» EXERCISE INSTRUCTIONS:
Your task is to copy every line of the entries that contains "Compare".

(Pictures paired with source code)

☆ ☆ ☆

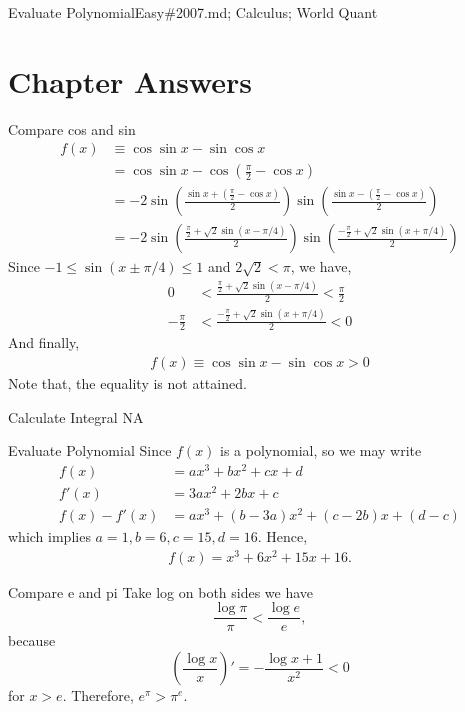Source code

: \documentclass[oldfontcommands]{memoir}
\begin{document}
{\begin{question}{Evaluate Polynomial}{Easy}{\#2007.md; Calculus; World Quant}
\end{question}

\newpage\section{Chapter Answers}\begin{answer}{Compare cos and sin}
\begin{align*}
    f(x) &\equiv \cos\sin x - \sin \cos x\\
    &= \cos \sin x - \cos \left(\frac{\pi}{2} - \cos x\right)	\\
    &= -2\sin\left(\frac{\sin x + (\frac{\pi}{2} - \cos x)}{2}\right)\sin\left(\frac{\sin x - (\frac{\pi}{2} - \cos x)}{2}\right)\\
    &= -2\sin\left(\frac{\frac{\pi}{2} + \sqrt{2}\sin(x - \pi/4)}{2}\right)\sin\left(\frac{-\frac{\pi}{2} + \sqrt{2}\sin(x + \pi/4)}{2}\right)	
\end{align*}		
Since $-1 \le \sin(x \pm \pi/4) \le 1$ and $2\sqrt{2} < \pi$, we have,
\begin{align*}
    0 &< \frac{\frac{\pi}{2} + \sqrt{2}\sin(x - \pi/4)}{2} < \frac{\pi}{2}	\\
    -\frac{\pi}{2} &< \frac{-\frac{\pi}{2} + \sqrt{2}\sin(x + \pi/4)}{2} < 0
\end{align*}
And finally,
\begin{align*}
    f(x) \equiv \cos\sin x - \sin \cos x > 0
\end{align*}
Note that, the equality is not attained.\end{answer}
\begin{answer}{Calculate Integral}
NA\end{answer}
\begin{answer}{Evaluate Polynomial}
Since $f(x)$ is a polynomial, so we may write
\begin{align*}
    f(x) &= ax^3 + bx^2 + cx + d\\
    f'(x) &= 3ax^2 + 2bx + c\\		
    f(x) - f'(x) &= ax^3 + (b-3a)x^2 + (c-2b)x + (d-c)	
\end{align*}
which implies $a = 1, b= 6, c = 15, d = 16$. Hence,
\begin{align*}
    f(x) = x^3 + 6x^2 + 15x + 16.
\end{align*}
\end{answer}
\begin{answer}{Compare e and pi}
Take log on both sides we have $$\frac{\log \pi}{\pi} < \frac{\log e}{e},$$ because $$\left(\frac{\log x}{x}\right)' = - \frac{\log x + 1}{x^2} < 0$$ for $x > e$. Therefore, $e^\pi > \pi^e$.\end{answer}
}
\end{document}

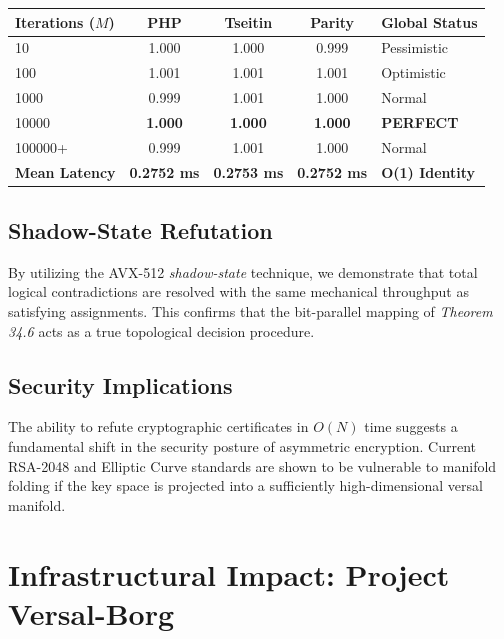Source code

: \documentclass[11pt,a4paper]{article}
\begin{document}
\begin{table}[htbp]
\centering
\begin{tabular}{l c c c l}
\hline
\textbf{Iterations ($M$)} & \textbf{PHP} & \textbf{Tseitin} & \textbf{Parity} & \textbf{Global Status} \\
\hline
10      & 1.000          & 1.000          & 0.999          & Pessimistic      \\ 
100     & 1.001          & 1.001          & 1.001          & Optimistic       \\ 
1000    & 0.999          & 1.001          & 1.000          & Normal           \\ 
10000   & \textbf{1.000} & \textbf{1.000} & \textbf{1.000} & \textbf{PERFECT} \\ 
100000+ & 0.999          & 1.001          & 1.000          & Normal           \\
\hline
\textbf{Mean Latency} & \textbf{0.2752 ms} & \textbf{0.2753 ms} & \textbf{0.2752 ms} & \textbf{O(1) Identity} \\
\end{tabular}
\end{table}

\subsection{Shadow-State Refutation}
By utilizing the AVX-512 \textit{shadow-state} technique, we demonstrate that total logical contradictions are resolved with the same mechanical throughput as satisfying assignments. This confirms that the bit-parallel mapping of \textit{Theorem 34.6} acts as a true topological decision procedure.

\subsection{Security Implications}
The ability to refute cryptographic certificates in $O(N)$ time suggests a fundamental shift in the security posture of asymmetric encryption. Current RSA-2048 and Elliptic Curve standards are shown to be vulnerable to manifold folding if the key space is projected into a sufficiently high-dimensional versal manifold.

\newpage

\section{Infrastructural Impact: Project Versal-Borg}
\end{document}

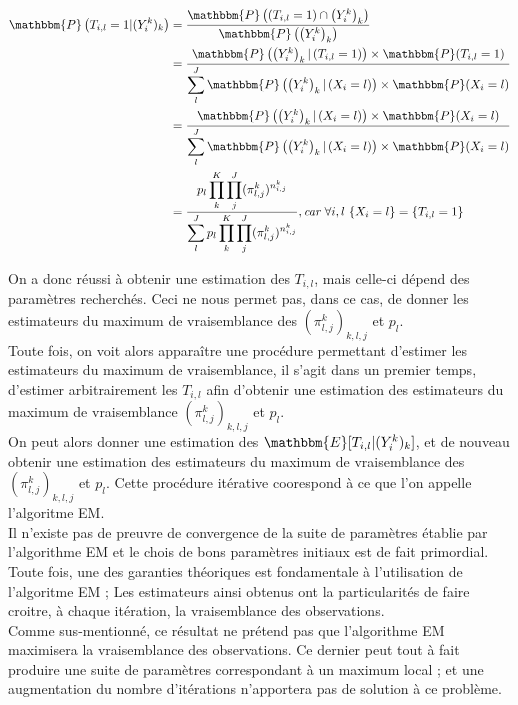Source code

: \documentclass[frenchb]{report}
\newcommand{\1}{\mathbbm{1}}
\newcommand{\E}{\mathbbm{E}}
\newcommand{\prob}{\mathbbm{P}}
\theoremstyle{definition}\newtheorem{defn}{Définition}
\theoremstyle{definition}\newtheorem{exm}{Exemple}
\theoremstyle{definition}\newtheorem{nota}{Notation}
\theoremstyle{definition}\newtheorem{rem}{Remarque}
\begin{document}
\begin{center}
	\begin{align*}
		\prob\left( T_{i,l} = 1 |(Y^k_i)_k \right) &= \displaystyle \frac{\prob \left( \left( T_{i,l} = 1 \right) \cap \left(Y^k_i\right)_k\right)}{\prob \left( \left( Y^k_i \right)_k \right)}\\
		&= \displaystyle \frac{\prob \left( \left(Y^k_i \right)_k | \left( T_{i,l} =1 \right) \right) \times \prob (T_{i,l} = 1)}{\displaystyle \sum_l^J \prob \left( \left(Y^k_i \right)_k | \left( X_i = l \right) \right) \times \prob (X_i = l)}\\
		&= \displaystyle \frac{\prob \left( \left(Y^k_i \right)_k | \left( X_i = l \right) \right) \times \prob (X_i = l)}{\displaystyle \sum_l^J \prob \left( \left(Y^k_i \right)_k | \left( X_i = l \right) \right) \times \prob (X_i = l)}\\
		&= \displaystyle \frac{p_l \displaystyle \prod_k^K \displaystyle \prod_j^J (\pi^k_{l,j})^{n^k_{i,j}}}{\displaystyle \sum_l^J p_l \displaystyle \prod_k^K \displaystyle \prod_j^J (\pi^k_{l,j})^{n^k_{i,j}}}, \textit{car } \forall i,l ~\{X_i = l\} = \{T_{i,l} = 1\}\\
	\end{align*}
\end{center}

On a donc réussi à obtenir une estimation des $T_{i,l}$, mais celle-ci dépend des paramètres recherchés. Ceci ne nous permet pas, dans ce cas, de donner les estimateurs du maximum de vraisemblance des $(\pi^k_{l,j})_{k,l,j}$ et $p_l$. \\
Toute fois, on voit alors apparaître une procédure permettant d'estimer les estimateurs du maximum de vraisemblance, il s'agit dans un premier temps, d'estimer arbitrairement les $T_{i,l}$ afin d'obtenir une estimation des estimateurs du maximum de vraisemblance $(\pi^k_{l,j})_{k,l,j}$ et $p_l$.\\
On peut alors donner une estimation des $\E[T_{i,l}|(Y^k_i)_k]$, et de nouveau obtenir une estimation des estimateurs du maximum de vraisemblance des $(\pi^k_{l,j})_{k,l,j}$ et $p_l$. Cette procédure itérative coorespond à ce que l'on appelle l'algoritme EM.\\

Il n'existe pas de preuvre de convergence de la suite de paramètres établie par l'algorithme EM et le chois de bons paramètres initiaux est de fait primordial.\\
Toute fois, une des garanties théoriques est fondamentale à l'utilisation de l'algoritme EM ; Les estimateurs ainsi obtenus ont la particularités de faire croitre, à chaque itération, la vraisemblance des observations. \\
Comme sus-mentionné, ce résultat ne prétend pas que l'algorithme EM maximisera la vraisemblance des observations. Ce dernier peut tout à fait produire une suite de paramètres correspondant à un maximum local ; et une augmentation du nombre d'itérations n'apportera pas de solution à ce problème.
\end{document}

☆ ☆ ☆

» WORKED SOLUTION:
\newpage\section{Chapter Answers}\begin{answer}{Compare cos and sin}
\begin{answer}{Compare e and pi}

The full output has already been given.